Le jour de Kippour ( plus précisément le 6 octobre ) le jour le plus sacré dans le calendrier juif, le jour du Grand Pardon, ou chacun doit cesser le travail et prier pour demander l'indulgence divine, l'armée a commencé à construire un nouveau point de contrôle permanent à Gaza, divisant la bande en une nouvelle tranche. Dix tanks positionnés juste devant l'hôpital européen de Gaza, le seul hôpital correct au sud de la ville de Gaza, ont coupé la principale route reliant Rafah à Khan Younis, ville située juste au nord de Rafah, et la route est fermée depuis plusieurs jours. Rafah ne peut être approvisionnée, il manque actuellement plein de choses, des médicaments, des produits de première nécessité, et impossible d'encaisser des chèques. Les personnes qui étudient ou travaillent à Gaza ou Khan Younis n'ont pu se rendre au travail ou à l'université depuis plusieurs jours. Cela me fait penser au lycée quand la neige et la glace paralysent la ville. Au dessus de notre appartement, Rasha ne peut cacher son petit soulagement du fait de la suspension de ses études. Je me demande s'il n'y a pas une relation entre ce soulagement et le fait d'être soustraite à la pression d'avoir à passer les points de contrôle. Il y a une semaine, avant ce bouclage, elle avait passé un jour cinq heures à attendre que le point de contrôle d'Abu Holi ouvre pour qu'elle puisse rentrer à la maison, et le jour suivant il a été fermé toute la nuit, l'obligeant à dormir chez une amie de sa sœur à Gaza, après avoir attendu dans la chaleur dans un taxi, en ligne, avec des centaines d'autres véhicules, que le point de contrôle soit ouvert. Je compare nos mondes, comme des univers parallèles, lorgnant l'un sur l'autre de chaque côté du miroir.
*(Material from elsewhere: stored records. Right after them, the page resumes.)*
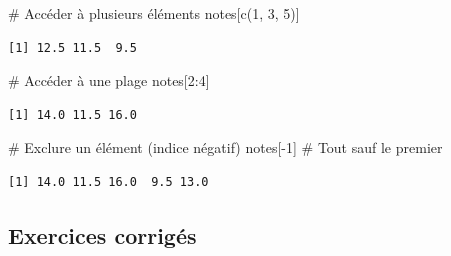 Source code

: \documentclass[
  french,
  11pt,
  a4paper,
]{article}
\newenvironment{Shaded}{}{}
\newcommand{\CommentTok}[1]{\textcolor[rgb]{0.42,0.45,0.49}{#1}}
\newcommand{\DecValTok}[1]{\textcolor[rgb]{0.00,0.36,0.77}{#1}}
\newcommand{\FunctionTok}[1]{\textcolor[rgb]{0.44,0.26,0.76}{#1}}
\newcommand{\NormalTok}[1]{\textcolor[rgb]{0.14,0.16,0.18}{#1}}
\newcommand{\SpecialCharTok}[1]{\textcolor[rgb]{0.00,0.36,0.77}{#1}}
\begin{document}
\begin{Shaded}
\begin{Highlighting}[]
\CommentTok{\# Accéder à plusieurs éléments}
\NormalTok{notes[}\FunctionTok{c}\NormalTok{(}\DecValTok{1}\NormalTok{, }\DecValTok{3}\NormalTok{, }\DecValTok{5}\NormalTok{)]}
\end{Highlighting}
\end{Shaded}

\begin{verbatim}
[1] 12.5 11.5  9.5
\end{verbatim}

\begin{Shaded}
\begin{Highlighting}[]
\CommentTok{\# Accéder à une plage}
\NormalTok{notes[}\DecValTok{2}\SpecialCharTok{:}\DecValTok{4}\NormalTok{]}
\end{Highlighting}
\end{Shaded}

\begin{verbatim}
[1] 14.0 11.5 16.0
\end{verbatim}

\begin{Shaded}
\begin{Highlighting}[]
\CommentTok{\# Exclure un élément (indice négatif)}
\NormalTok{notes[}\SpecialCharTok{{-}}\DecValTok{1}\NormalTok{]   }\CommentTok{\# Tout sauf le premier}
\end{Highlighting}
\end{Shaded}

\begin{verbatim}
[1] 14.0 11.5 16.0  9.5 13.0
\end{verbatim}

\subsection{Exercices corrigés}\label{exercices-corriguxe9s-1}
\end{document}
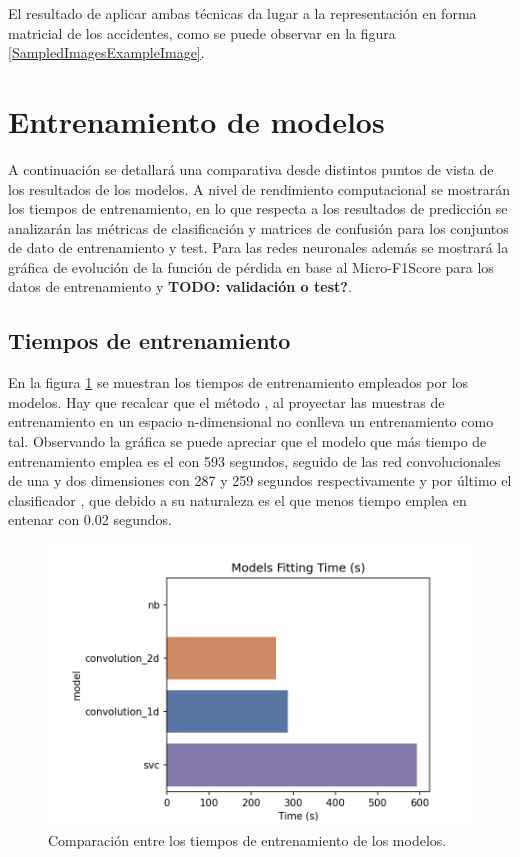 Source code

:   El resultado de aplicar ambas técnicas da lugar a la representación en forma matricial de los accidentes, como se puede observar en la figura \ref{SampledImagesExampleImage}.



\section{Entrenamiento de modelos}

  A continuación se detallará una comparativa desde distintos puntos de vista de los resultados de los modelos. A nivel de rendimiento computacional se mostrarán los tiempos de entrenamiento, en lo que respecta a los resultados de predicción se analizarán las métricas de clasificación y matrices de confusión para los conjuntos de dato de entrenamiento y test. Para las redes neuronales además se mostrará la gráfica de evolución de la función de pérdida en base al Micro-F1Score para los datos de entrenamiento y \textbf{TODO: validación o test?}.

  \subsection{Tiempos de entrenamiento}

    En la figura \ref{TiemposEntrenamientoImage} se muestran los tiempos de entrenamiento empleados por los modelos. Hay que recalcar que el método , al proyectar las muestras de entrenamiento en un espacio n-dimensional no conlleva un entrenamiento como tal. Observando la gráfica se puede apreciar que el modelo que más tiempo de entrenamiento emplea es el  con 593 segundos, seguido de las red convolucionales de una y dos dimensiones con 287 y 259 segundos respectivamente y por último el clasificador  , que debido a su naturaleza es el que menos tiempo emplea en entenar con 0.02 segundos. 


    \begin{figure}[h]
      \centering
      \includegraphics[width=12cm]{archivos/5.Resultados/TiemposEntrenamiento}
      \caption{Comparación entre los tiempos de entrenamiento de los modelos.}
      \label{TiemposEntrenamientoImage}
    \end{figure}


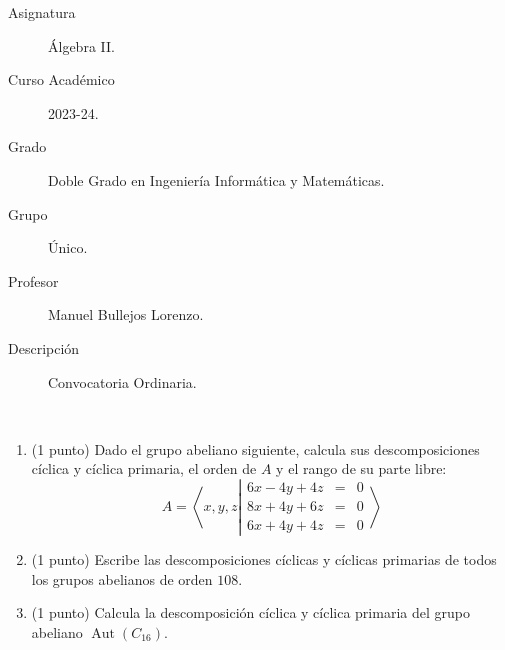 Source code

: \documentclass[12pt]{article}
\DeclareMathOperator{\Aut}{Aut}
\begin{document}

    
    

    \begin{description}
        \item[Asignatura] Álgebra II.
        \item[Curso Académico] 2023-24.
        \item[Grado] Doble Grado en Ingeniería Informática y Matemáticas.
        \item[Grupo] Único.
        \item[Profesor] Manuel Bullejos Lorenzo.
        \item[Descripción] Convocatoria Ordinaria.
    
    \end{description}
    \newpage

    \begin{ejercicio}~
        \begin{enumerate}
            \item (1 punto) Dado el grupo abeliano siguiente, calcula sus descomposiciones cíclica y cíclica primaria, el orden de $A$ y el rango de su parte libre:
                \[
                    A = \left\langle x, y, z \left|\begin{array}{rcl}
                        6x - 4y + 4z & = & 0 \\
                        8x + 4y + 6z & = & 0 \\
                        6x + 4y + 4z & = & 0
                    \end{array}\right.\right\rangle
                \]
            \item (1 punto) Escribe las descomposiciones cíclicas y cíclicas primarias de todos los grupos abelianos de orden $108$.
            \item (1 punto) Calcula la descomposición cíclica y cíclica primaria del grupo abeliano $\Aut(C_{16})$.
        \end{enumerate}
    \end{ejercicio}
\end{document}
Quand les tanks coupent la route principale, les personnes qui essaient de rentrer chez elles utilisent le chemin qui longe la plage, mais là aussi les tanks le coupent, tirant sans cesse, avec les bulldozers qui suivent détruisant tout sur leur passage aux alentours de la colonie de Morag, principalement des oliviers. Ils continuent encore de démolir. Ils ont également commencer à construire quelque chose, certains disent que c'est un nouveau point de contrôle comme celui d'Abu Holi. Personne ne sait vraiment, pas même les organisations humanitaires qui ne s'y hasardent pas, personne ne se risque à approcher l'endroit car les tanks tirent sur toute personne qui s'approche. Personne n'a osé s'approcher depuis le premier jour de l'incursion, quand l'armée a envahi sans prévenir, prenant tout le monde par surprise alors qu'ils se rendaient ou revenaient du travail. Ils ont blessé quatre personnes dont un médecin qui a été touché à la tête et est dans un état critique à l'hôpital européen de Gaza ou il avait l'habitude de travailler. En plus, Rafah compte un nouveau martyr, Said Abu Azzum, 26 ans, qui a été tué d'une balle dans le cœur alors qu'il se rendait avec sa femme et leurs deux fils à Khan Younis, simple déplacement de routine, sans savoir ce qui se passait à quelques mètres plus loin sur la route. Il n'avait ni travail, ni argent, ni maison et laisse maintenant une jeune femme de 21 ans, un enfant de 6 ans et un autre de 4 ans qui ne savent pas où aller. Ils n'ont même pas pu recevoir les condoléances dans la maison de sa sœur ou le jeune homme avait l'habitude de séjourner, car c'est près de la frontière et trop petit pour recevoir les visiteurs. Aussi ils ont reçu les visites dans la maison de son cousin à Shabura parce que là les personnes n'avaient pas peur de venir présenter leurs condoléances.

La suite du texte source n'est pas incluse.